🤖 AI Summary
Existing foundation models in computational pathology often rely on backbone networks pretrained on natural images, which struggle to capture the heterogeneity and non-uniformity of tissue morphology, thereby limiting clinical interpretability and utility. To address this, this work proposes CARE, a novel foundation model that uniquely integrates molecular information—specifically RNA and protein data—into the regional modeling of histopathology images. CARE employs a two-stage self-supervised pretraining strategy: first learning morphological representations from unlabeled whole-slide images, then leveraging molecular data to guide the generation of biologically meaningful and morphologically coherent adaptive tissue regions. Notably, CARE requires no manual segmentation and uses only one-tenth of the pretraining data typical of mainstream models, yet achieves superior average performance across 33 diverse downstream tasks—including morphological classification, molecular prediction, and survival analysis—demonstrating enhanced generalization and clinical relevance.
📝 Abstract
Foundation models have recently achieved impressive success in computational pathology, demonstrating strong generalization across diverse histopathology tasks.
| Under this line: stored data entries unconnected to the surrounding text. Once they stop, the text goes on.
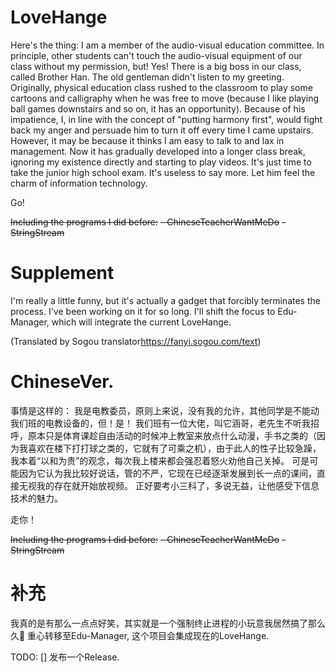 # LoveHange
Here's the thing:
I am a member of the audio-visual education committee. In principle, other students can't touch the audio-visual equipment of our class without my permission, but! Yes!
There is a big boss in our class, called Brother Han. The old gentleman didn't listen to my greeting. Originally, physical education class rushed to the classroom to play some cartoons and calligraphy when he was free to move (because I like playing ball games downstairs and so on, it has an opportunity). Because of his impatience, I, in line with the concept of "putting harmony first", would fight back my anger and persuade him to turn it off every time I came upstairs.
However, it may be because it thinks I am easy to talk to and lax in management. Now it has gradually developed into a longer class break, ignoring my existence directly and starting to play videos.
It's just time to take the junior high school exam. It's useless to say more. Let him feel the charm of information technology.

Go!

~~Including the programs I did before:~~
	~~- ChineseTeacherWantMeDo~~
	~~- StringStream~~

# Supplement
I'm really a little funny, but it's actually a gadget that forcibly terminates the process. I've been working on it for so long.
I'll shift the focus to Edu-Manager, which will integrate the current LoveHange.

(Translated by Sogou translator<https://fanyi.sogou.com/text>)

# ChineseVer.
事情是这样的：
我是电教委员，原则上来说，没有我的允许，其他同学是不能动我们班的电教设备的，但！是！
我们班有一位大佬，叫它涵哥，老先生不听我招呼，原本只是体育课趁自由活动的时候冲上教室来放点什么动漫，手书之类的（因为我喜欢在楼下打打球之类的，它就有了可乘之机），由于此人的性子比较急躁，我本着“以和为贵”的观念，每次我上楼来都会强忍着怒火劝他自己关掉。
可是可能因为它认为我比较好说话，管的不严，它现在已经逐渐发展到长一点的课间，直接无视我的存在就开始放视频。
正好要考小三科了，多说无益，让他感受下信息技术的魅力。

走你！

~~Including the programs I did before:~~
	~~- ChineseTeacherWantMeDo~~
	~~- StringStream~~

# 补充
我真的是有那么一点点好笑，其实就是一个强制终止进程的小玩意我居然搞了那么久🤣
重心转移至Edu-Manager, 这个项目会集成现在的LoveHange.

TODO:
[] 发布一个Release.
However, existing models overlook the heterogeneous and non-uniform organization of pathological regions of interest (ROIs) because they rely on natural image backbones not tailored for tissue morphology. Consequently, they often fail to capture the coherent tissue architecture beyond isolated patches, limiting interpretability and clinical relevance. To address these challenges, we present Cross-modal Adaptive Region Encoder (CARE), a foundation model for pathology that automatically partitions WSIs into several morphologically relevant regions. Specifically, CARE employs a two-stage pretraining strategy: (1) a self-supervised unimodal pretraining stage that learns morphological representations from 34,277 whole-slide images (WSIs) without segmentation annotations, and (2) a cross-modal alignment stage that leverages RNA and protein profiles to refine the construction and representation of adaptive regions. This molecular guidance enables CARE to identify biologically relevant patterns and generate irregular yet coherent tissue regions, selecting the most representative area as ROI. CARE supports a broad range of pathology-related tasks, using either the ROI feature or the slide-level feature obtained by aggregating adaptive regions. Based on only one-tenth of the pretraining data typically used by mainstream foundation models, CARE achieves superior average performance across 33 downstream benchmarks, including morphological classification, molecular prediction, and survival analysis, and outperforms other foundation model baselines overall.